# Security forces kill 15-year-old protester in Kashmir



## BHarwana

*Amir Nazir dies in Indian-administered Padgampora village during protest over raid *





Eyewitnesses said the troops fired live ammunition, tear gas and shotgun pellets

A 15-year-old boy has been shot dead by security forces in Indian-administered Kashmir during a protest over a raid that left two suspected rebels killed, according to police and eyewitnesses.

SP Vaid, a senior police officer, said a gun battle erupted early on Thursday after troops cordoned off southern Padgampora village on a tip that armed rebels were hiding in a house.

As the fighting raged, villagers tried to march to the area and attacked government forces with rocks to help the suspects escape, according to Vaid.

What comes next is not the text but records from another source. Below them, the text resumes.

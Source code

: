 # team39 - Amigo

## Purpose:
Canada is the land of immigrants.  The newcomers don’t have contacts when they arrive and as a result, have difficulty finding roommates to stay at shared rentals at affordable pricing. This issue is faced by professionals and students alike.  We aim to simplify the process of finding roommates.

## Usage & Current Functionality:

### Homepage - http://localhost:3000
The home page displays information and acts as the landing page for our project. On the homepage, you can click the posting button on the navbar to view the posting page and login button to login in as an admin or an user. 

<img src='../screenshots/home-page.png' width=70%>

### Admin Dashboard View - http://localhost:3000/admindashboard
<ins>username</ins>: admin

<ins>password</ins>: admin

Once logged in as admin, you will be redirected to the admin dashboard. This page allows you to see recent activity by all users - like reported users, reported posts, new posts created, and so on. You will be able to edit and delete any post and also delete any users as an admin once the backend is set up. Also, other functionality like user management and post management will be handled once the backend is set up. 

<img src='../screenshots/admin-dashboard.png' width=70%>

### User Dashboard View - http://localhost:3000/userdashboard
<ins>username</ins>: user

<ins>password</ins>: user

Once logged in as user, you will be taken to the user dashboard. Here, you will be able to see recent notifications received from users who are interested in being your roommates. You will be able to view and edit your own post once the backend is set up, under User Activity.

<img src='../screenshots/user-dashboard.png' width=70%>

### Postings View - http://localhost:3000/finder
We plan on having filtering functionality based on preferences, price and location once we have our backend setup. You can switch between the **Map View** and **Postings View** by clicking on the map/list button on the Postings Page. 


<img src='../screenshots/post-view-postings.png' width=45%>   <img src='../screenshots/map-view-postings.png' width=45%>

Eyewitnesses said the troops fired live ammunition, tear gas and shotgun pellets at the protesters, killing 15-year-old Amir Nazir and wounding three others, one critically.

Vaid said the teenager was killed by a stray bullet as the villagers ignored repeated calls by the authorities to stay away from the site of the gun battle.

Another police official, speaking on customary condition of anonymity, told the Associated Press news agency that one of the two suspects was killed in an initial exchange of gunfire.

He said government forces brought the other rebel's wife and two children to the site from a neighbouring village to plead to him to surrender. The officer said he refused and was also killed in the fighting.

The clashes continued in the village and spread to the neighbouring town of Pampore, where businesses shuttered their shops and groups of youths hurled rocks at the troops.

*'Tough actions'*
Indian army's chief warned last month that "tough actions" would be taken against people throwing stones during operations, but protests against the Indian government and clashes have continued.

Kashmir is divided between archrivals India and Pakistan, which have fought two wars over control of the Himalayan territory since British colonialists left the subcontinent in 1947.

India accuses Pakistan of arming and training Kashmiri rebels who have been fighting for independence or for a merger with Pakistan since 1989. Pakistan denies the charge, saying it only provides moral and political support to Kashmiris.

Tens of thousands of people, mostly civilians, have been killed since rebel groups began fighting Indian forces in 1989 and in a subsequent Indian military crackdown.


http://www.aljazeera.com/news/2017/...5-year-protester-kashmir-170309132507712.html

Reactions: Like Like:
1


----------



## Hassan Guy

What else would you expect?

This has been going on for a while now.


----------



## YeBeWarned

Sad turn of events


----------



## ranjeet

This kid's blood is on the hands of Geelani and company. They want government jobs for their kids and grand kids but stones in the hands of other's kids. Lanat on them all.

Reactions: Like Like:
13


----------



## JOEY TRIBIANI

ranjeet said:


> This kid's blood is on the hands of Geelani and company. They want government jobs for their kids and grand kids but stones in the hands of other's kids. Lanat on them all.


Now you expect Kashmiris to love & support india .

Reactions: Like Like:
1


----------



## BHarwana

ranjeet said:


> This kid's blood is on the hands of Geelani and company. They want government jobs for their kids and grand kids but stones in the hands of other's kids. Lanat on them all.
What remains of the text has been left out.